Section 2.02 Cooperation; Payment of Insurance Proceeds to ViSalus; Agreement Not to Release Carriers. Subject to the provisions of Section 3.4 of the Master Transaction Agreement, each Party shall share such information as is reasonably necessary in order to permit the other Party to manage and conduct its insurance matters in an orderly fashion. Blyth, at the request of ViSalus, shall cooperate with and use its reasonable best efforts to assist ViSalus in recovering Insurance Proceeds under the Blyth Insurance Policies for claims relating to the ViSalus Business, the assets of ViSalus or ViSalus Liabilities, whether such claims arise under any Contract or agreement, by operation of law or otherwise, existing or arising from any past acts or events occurring or failing to occur or alleged to have occurred or to have failed to occur or any conditions existing or alleged to have existed before the IPO Date, on the IPO Date or during the Insurance Transition Period, and Blyth shall promptly pay any such recovered Insurance Proceeds to ViSalus. Neither Blyth nor ViSalus, nor any of their respective Subsidiaries, shall take any action which would intentionally jeopardize or otherwise interfere with the other Party’s ability to collect any proceeds payable pursuant to any Insurance Policy. Except as otherwise contemplated by this Agreement or any other agreement between the Parties, with effect from the IPO Date neither Blyth nor ViSalus (and each Party shall ensure that no affiliate of such Party), without the consent of the other Party (such consent not to be unreasonably withheld), shall provide any insurance carrier with a release, or amend, modify or waive any rights under any such policy or agreement, if such release, amendment, modification or waiver would adversely affect any rights or potential rights of the other Party (or its Subsidiary) thereunder. However, nothing in this Section 2.02 shall (A) preclude any Blyth Entity or any ViSalus Entity from presenting any claim or from exhausting any policy limit or (B) require any Blyth Entity or any ViSalus Entity to pay any premium or other amount or to incur any Liability.

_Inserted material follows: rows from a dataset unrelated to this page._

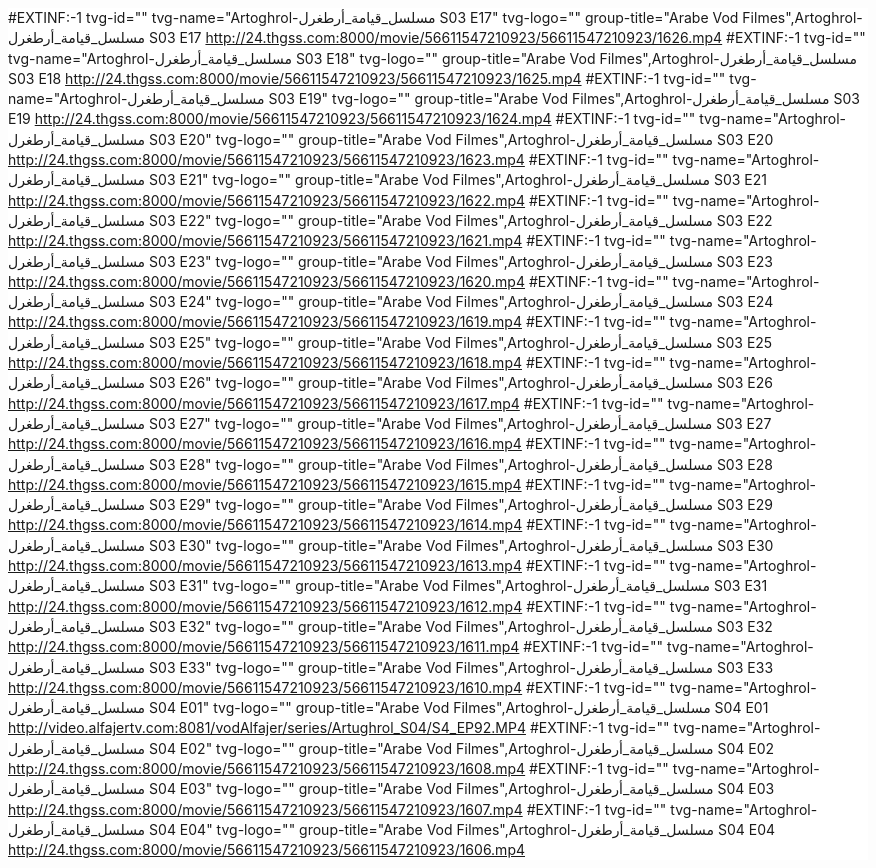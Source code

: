 #EXTINF:-1 tvg-id="" tvg-name="Artoghrol-مسلسل_قيامة_أرطغرل S03 E17" tvg-logo="" group-title="Arabe Vod Filmes",Artoghrol-مسلسل_قيامة_أرطغرل S03 E17
http://24.thgss.com:8000/movie/56611547210923/56611547210923/1626.mp4
#EXTINF:-1 tvg-id="" tvg-name="Artoghrol-مسلسل_قيامة_أرطغرل S03 E18" tvg-logo="" group-title="Arabe Vod Filmes",Artoghrol-مسلسل_قيامة_أرطغرل S03 E18
http://24.thgss.com:8000/movie/56611547210923/56611547210923/1625.mp4
#EXTINF:-1 tvg-id="" tvg-name="Artoghrol-مسلسل_قيامة_أرطغرل S03 E19" tvg-logo="" group-title="Arabe Vod Filmes",Artoghrol-مسلسل_قيامة_أرطغرل S03 E19
http://24.thgss.com:8000/movie/56611547210923/56611547210923/1624.mp4
#EXTINF:-1 tvg-id="" tvg-name="Artoghrol-مسلسل_قيامة_أرطغرل S03 E20" tvg-logo="" group-title="Arabe Vod Filmes",Artoghrol-مسلسل_قيامة_أرطغرل S03 E20
http://24.thgss.com:8000/movie/56611547210923/56611547210923/1623.mp4
#EXTINF:-1 tvg-id="" tvg-name="Artoghrol-مسلسل_قيامة_أرطغرل S03 E21" tvg-logo="" group-title="Arabe Vod Filmes",Artoghrol-مسلسل_قيامة_أرطغرل S03 E21
http://24.thgss.com:8000/movie/56611547210923/56611547210923/1622.mp4
#EXTINF:-1 tvg-id="" tvg-name="Artoghrol-مسلسل_قيامة_أرطغرل S03 E22" tvg-logo="" group-title="Arabe Vod Filmes",Artoghrol-مسلسل_قيامة_أرطغرل S03 E22
http://24.thgss.com:8000/movie/56611547210923/56611547210923/1621.mp4
#EXTINF:-1 tvg-id="" tvg-name="Artoghrol-مسلسل_قيامة_أرطغرل S03 E23" tvg-logo="" group-title="Arabe Vod Filmes",Artoghrol-مسلسل_قيامة_أرطغرل S03 E23
http://24.thgss.com:8000/movie/56611547210923/56611547210923/1620.mp4
#EXTINF:-1 tvg-id="" tvg-name="Artoghrol-مسلسل_قيامة_أرطغرل S03 E24" tvg-logo="" group-title="Arabe Vod Filmes",Artoghrol-مسلسل_قيامة_أرطغرل S03 E24
http://24.thgss.com:8000/movie/56611547210923/56611547210923/1619.mp4
#EXTINF:-1 tvg-id="" tvg-name="Artoghrol-مسلسل_قيامة_أرطغرل S03 E25" tvg-logo="" group-title="Arabe Vod Filmes",Artoghrol-مسلسل_قيامة_أرطغرل S03 E25
http://24.thgss.com:8000/movie/56611547210923/56611547210923/1618.mp4
#EXTINF:-1 tvg-id="" tvg-name="Artoghrol-مسلسل_قيامة_أرطغرل S03 E26" tvg-logo="" group-title="Arabe Vod Filmes",Artoghrol-مسلسل_قيامة_أرطغرل S03 E26
http://24.thgss.com:8000/movie/56611547210923/56611547210923/1617.mp4
#EXTINF:-1 tvg-id="" tvg-name="Artoghrol-مسلسل_قيامة_أرطغرل S03 E27" tvg-logo="" group-title="Arabe Vod Filmes",Artoghrol-مسلسل_قيامة_أرطغرل S03 E27
http://24.thgss.com:8000/movie/56611547210923/56611547210923/1616.mp4
#EXTINF:-1 tvg-id="" tvg-name="Artoghrol-مسلسل_قيامة_أرطغرل S03 E28" tvg-logo="" group-title="Arabe Vod Filmes",Artoghrol-مسلسل_قيامة_أرطغرل S03 E28
http://24.thgss.com:8000/movie/56611547210923/56611547210923/1615.mp4
#EXTINF:-1 tvg-id="" tvg-name="Artoghrol-مسلسل_قيامة_أرطغرل S03 E29" tvg-logo="" group-title="Arabe Vod Filmes",Artoghrol-مسلسل_قيامة_أرطغرل S03 E29
http://24.thgss.com:8000/movie/56611547210923/56611547210923/1614.mp4
#EXTINF:-1 tvg-id="" tvg-name="Artoghrol-مسلسل_قيامة_أرطغرل S03 E30" tvg-logo="" group-title="Arabe Vod Filmes",Artoghrol-مسلسل_قيامة_أرطغرل S03 E30
http://24.thgss.com:8000/movie/56611547210923/56611547210923/1613.mp4
#EXTINF:-1 tvg-id="" tvg-name="Artoghrol-مسلسل_قيامة_أرطغرل S03 E31" tvg-logo="" group-title="Arabe Vod Filmes",Artoghrol-مسلسل_قيامة_أرطغرل S03 E31
http://24.thgss.com:8000/movie/56611547210923/56611547210923/1612.mp4
#EXTINF:-1 tvg-id="" tvg-name="Artoghrol-مسلسل_قيامة_أرطغرل S03 E32" tvg-logo="" group-title="Arabe Vod Filmes",Artoghrol-مسلسل_قيامة_أرطغرل S03 E32
http://24.thgss.com:8000/movie/56611547210923/56611547210923/1611.mp4
#EXTINF:-1 tvg-id="" tvg-name="Artoghrol-مسلسل_قيامة_أرطغرل S03 E33" tvg-logo="" group-title="Arabe Vod Filmes",Artoghrol-مسلسل_قيامة_أرطغرل S03 E33
http://24.thgss.com:8000/movie/56611547210923/56611547210923/1610.mp4
#EXTINF:-1 tvg-id="" tvg-name="Artoghrol-مسلسل_قيامة_أرطغرل S04 E01" tvg-logo="" group-title="Arabe Vod Filmes",Artoghrol-مسلسل_قيامة_أرطغرل S04 E01
http://video.alfajertv.com:8081/vodAlfajer/series/Artughrol_S04/S4_EP92.MP4
#EXTINF:-1 tvg-id="" tvg-name="Artoghrol-مسلسل_قيامة_أرطغرل S04 E02" tvg-logo="" group-title="Arabe Vod Filmes",Artoghrol-مسلسل_قيامة_أرطغرل S04 E02
http://24.thgss.com:8000/movie/56611547210923/56611547210923/1608.mp4
#EXTINF:-1 tvg-id="" tvg-name="Artoghrol-مسلسل_قيامة_أرطغرل S04 E03" tvg-logo="" group-title="Arabe Vod Filmes",Artoghrol-مسلسل_قيامة_أرطغرل S04 E03
http://24.thgss.com:8000/movie/56611547210923/56611547210923/1607.mp4
#EXTINF:-1 tvg-id="" tvg-name="Artoghrol-مسلسل_قيامة_أرطغرل S04 E04" tvg-logo="" group-title="Arabe Vod Filmes",Artoghrol-مسلسل_قيامة_أرطغرل S04 E04
http://24.thgss.com:8000/movie/56611547210923/56611547210923/1606.mp4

Section 2.03 ViSalus Insurance Coverage After the Insurance Transition Period. After the expiration of the Insurance Transition Period, ViSalus shall be responsible for obtaining and maintaining Insurance Policies in respect of the ViSalus Entities’ risk of loss and such insurance arrangements shall be separate and apart from Blyth’s Insurance Policies; provided that nothing herein shall be deemed to be a relinquishment of any rights of a ViSalus Covered Party under any Blyth Insurance Policies written on an occurrence basis arising prior to the termination of the Insurance Transition Period.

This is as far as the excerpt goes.